Across the listing below, how many lines contain the string "Python"? Only the number is needed.
──────
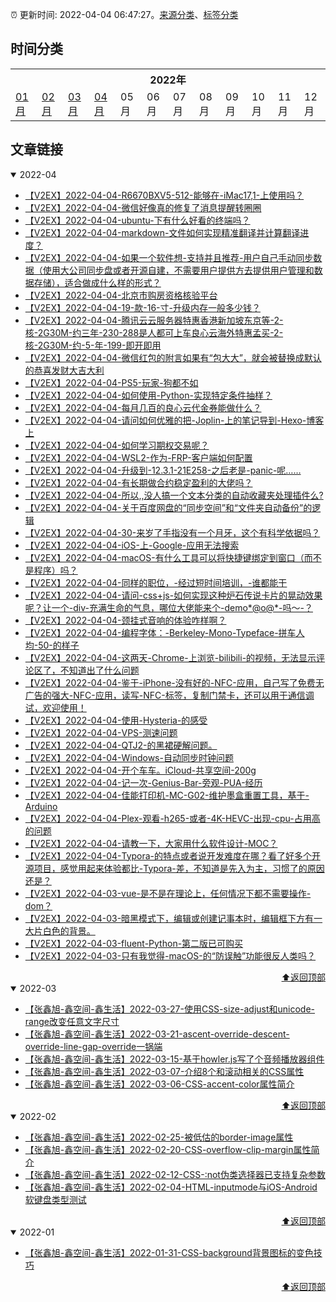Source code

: :alarm_clock: 更新时间: 2022-04-04 06:47:27。[来源分类](./README.md)、[标签分类](./TAGS.md)

## 时间分类

<table>

<tr>
<th colspan="12">2022年</th>
</tr>
<tr>
<td><a href="#2022-01">01月</a></td>
<td><a href="#2022-02">02月</a></td>
<td><a href="#2022-03">03月</a></td>
<td><a href="#2022-04">04月</a></td>
<td>05月</td>
<td>06月</td>
<td>07月</td>
<td>08月</td>
<td>09月</td>
<td>10月</td>
<td>11月</td>
<td>12月</td>
</tr>

</table>

## 文章链接

<details open>
<summary id="2022-04">
 2022-04
</summary>


- [【V2EX】2022-04-04-R6670BXV5-512-能够在-iMac17,1-上使用吗？](https://www.v2ex.com/t/844878) 
- [【V2EX】2022-04-04-微信好像真的修复了消息提醒转圈圈](https://www.v2ex.com/t/844877) 
- [【V2EX】2022-04-04-ubuntu-下有什么好看的终端吗？](https://www.v2ex.com/t/844876) 
- [【V2EX】2022-04-04-markdown-文件如何实现精准翻译并计算翻译进度？](https://www.v2ex.com/t/844875) 
- [【V2EX】2022-04-04-如果一个软件想-支持并且推荐-用户自己手动同步数据（使用大公司同步盘或者开源自建，不需要用户提供方去提供用户管理和数据存储），适合做成什么样的形式？](https://www.v2ex.com/t/844874) 
- [【V2EX】2022-04-04-北京市购房资格核验平台](https://www.v2ex.com/t/844873) 
- [【V2EX】2022-04-04-19-款-16-寸-升级内存一般多少钱？](https://www.v2ex.com/t/844872) 
- [【V2EX】2022-04-04-腾讯云云服务器特惠香港新加坡东京等-2-核-2G30M-约三年-230-288是人都可上车良心云海外特惠孟买-2-核-2G30M-约-5-年-199-即开即用](https://www.v2ex.com/t/844871) 
- [【V2EX】2022-04-04-微信红包的附言如果有“包大大”，就会被替换成默认的恭喜发财大吉大利](https://www.v2ex.com/t/844869) 
- [【V2EX】2022-04-04-PS5-玩家-狗都不如](https://www.v2ex.com/t/844868) 
- [【V2EX】2022-04-04-如何使用-Python-实现特定条件抽样？](https://www.v2ex.com/t/844867) 
- [【V2EX】2022-04-04-每月几百的良心云代金券能做什么？](https://www.v2ex.com/t/844866) 
- [【V2EX】2022-04-04-请问如何优雅的把-Joplin-上的笔记导到-Hexo-博客上](https://www.v2ex.com/t/844865) 
- [【V2EX】2022-04-04-如何学习期权交易呢？](https://www.v2ex.com/t/844863) 
- [【V2EX】2022-04-04-WSL2-作为-FRP-客户端如何配置](https://www.v2ex.com/t/844862) 
- [【V2EX】2022-04-04-升级到-12.3.1-21E258-之后老是-panic-呢……](https://www.v2ex.com/t/844861) 
- [【V2EX】2022-04-04-有长期做合约稳定盈利的大佬吗？](https://www.v2ex.com/t/844860) 
- [【V2EX】2022-04-04-所以,,没人搞一个文本分类的自动收藏夹处理插件么?](https://www.v2ex.com/t/844859) 
- [【V2EX】2022-04-04-关于百度网盘的“同步空间”和“文件夹自动备份”的逻辑](https://www.v2ex.com/t/844858) 
- [【V2EX】2022-04-04-30-来岁了手指没有一个月牙，这个有科学依据吗？](https://www.v2ex.com/t/844856) 
- [【V2EX】2022-04-04-iOS-上-Google-应用无法搜索](https://www.v2ex.com/t/844854) 
- [【V2EX】2022-04-04-macOS-有什么工具可以将快捷键绑定到窗口（而不是程序）吗？](https://www.v2ex.com/t/844853) 
- [【V2EX】2022-04-04-同样的职位，-经过短时间培训，-谁都能干](https://www.v2ex.com/t/844852) 
- [【V2EX】2022-04-04-请问-css+js-如何实现这种炉石传说卡片的晃动效果呢？让一个-div-充满生命的气息，哪位大佬能来个-demo*@ο@*-吗～-？](https://www.v2ex.com/t/844850) 
- [【V2EX】2022-04-04-颈挂式音响的体验咋样啊？](https://www.v2ex.com/t/844849) 
- [【V2EX】2022-04-04-编程字体：-Berkeley-Mono-Typeface-拼车人均-50-的样子](https://www.v2ex.com/t/844846) 
- [【V2EX】2022-04-04-这两天-Chrome-上浏览-bilibili-的视频，无法显示评论区了，不知道出了什么问题](https://www.v2ex.com/t/844844) 
- [【V2EX】2022-04-04-鉴于-iPhone-没有好的-NFC-应用，自己写了免费无广告的强大-NFC-应用，读写-NFC-标签，复制门禁卡，还可以用于通信调试，欢迎使用！](https://www.v2ex.com/t/844843) 
- [【V2EX】2022-04-04-使用-Hysteria-的感受](https://www.v2ex.com/t/844842) 
- [【V2EX】2022-04-04-VPS-测速问题](https://www.v2ex.com/t/844841) 
- [【V2EX】2022-04-04-QTJ2-的黑裙硬解问题。](https://www.v2ex.com/t/844840) 
- [【V2EX】2022-04-04-Windows-自动同步时钟问题](https://www.v2ex.com/t/844839) 
- [【V2EX】2022-04-04-开个车车。iCloud-共享空间-200g](https://www.v2ex.com/t/844838) 
- [【V2EX】2022-04-04-记一次-Genius-Bar-旁观-PUA-经历](https://www.v2ex.com/t/844837) 
- [【V2EX】2022-04-04-佳能打印机-MC-G02-维护墨盒重置工具，基于-Arduino](https://www.v2ex.com/t/844836) 
- [【V2EX】2022-04-04-Plex-观看-h265-或者-4K-HEVC-出现-cpu-占用高的问题](https://www.v2ex.com/t/844835) 
- [【V2EX】2022-04-04-请教一下，大家用什么软件设计-MOC？](https://www.v2ex.com/t/844834) 
- [【V2EX】2022-04-04-Typora-的特点或者说开发难度在哪？看了好多个开源项目，感觉用起来体验都比-Typora-差，不知道是先入为主，习惯了的原因还是？](https://www.v2ex.com/t/844833) 
- [【V2EX】2022-04-03-vue-是不是在理论上，任何情况下都不需要操作-dom？](https://www.v2ex.com/t/844832) 
- [【V2EX】2022-04-03-暗黑模式下，编辑或创建记事本时，编辑框下方有一大片白色的背景。](https://www.v2ex.com/t/844831) 
- [【V2EX】2022-04-03-fluent-Python-第二版已可购买](https://www.v2ex.com/t/844830) 
- [【V2EX】2022-04-03-只有我觉得-macOS-的“防误触”功能很反人类吗？](https://www.v2ex.com/t/844829) 

<div align="right"><a href="#时间分类">⬆返回顶部</a></div>
</details>

<details open>
<summary id="2022-03">
 2022-03
</summary>


- [【张鑫旭-鑫空间-鑫生活】2022-03-27-使用CSS-size-adjust和unicode-range改变任意文字尺寸](https://www.zhangxinxu.com/wordpress/2022/03/css-size-adjust-font-unicode-range/) 
- [【张鑫旭-鑫空间-鑫生活】2022-03-21-ascent-override-descent-override-line-gap-override一锅端](https://www.zhangxinxu.com/wordpress/2022/03/css-ascent-override-descent/) 
- [【张鑫旭-鑫空间-鑫生活】2022-03-15-基于howler.js写了个音频播放器组件](https://www.zhangxinxu.com/wordpress/2022/03/howler-js-audio-player/) 
- [【张鑫旭-鑫空间-鑫生活】2022-03-07-介绍8个和滚动相关的CSS属性](https://www.zhangxinxu.com/wordpress/2022/03/10-css-scroll-scrollbar/) 
- [【张鑫旭-鑫空间-鑫生活】2022-03-06-CSS-accent-color属性简介](https://www.zhangxinxu.com/wordpress/2022/03/css-accent-color/) 

<div align="right"><a href="#时间分类">⬆返回顶部</a></div>
</details>

<details open>
<summary id="2022-02">
 2022-02
</summary>


- [【张鑫旭-鑫空间-鑫生活】2022-02-25-被低估的border-image属性](https://www.zhangxinxu.com/wordpress/2022/02/css-border-image-tap-highlight/) 
- [【张鑫旭-鑫空间-鑫生活】2022-02-20-CSS-overflow-clip-margin属性简介](https://www.zhangxinxu.com/wordpress/2022/02/css-overflow-clip-margin/) 
- [【张鑫旭-鑫空间-鑫生活】2022-02-12-CSS-:not伪类选择器已支持复杂参数](https://www.zhangxinxu.com/wordpress/2022/02/css-not-pseudo-class-list-argument/) 
- [【张鑫旭-鑫空间-鑫生活】2022-02-04-HTML-inputmode与iOS-Android软键盘类型测试](https://www.zhangxinxu.com/wordpress/2022/02/html-inputmode-keyboard/) 

<div align="right"><a href="#时间分类">⬆返回顶部</a></div>
</details>

<details open>
<summary id="2022-01">
 2022-01
</summary>


- [【张鑫旭-鑫空间-鑫生活】2022-01-31-CSS-background背景图标的变色技巧](https://www.zhangxinxu.com/wordpress/2022/01/css-background-image-color/) 

<div align="right"><a href="#时间分类">⬆返回顶部</a></div>
</details>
──────
EXERCISE OUTPUT:
2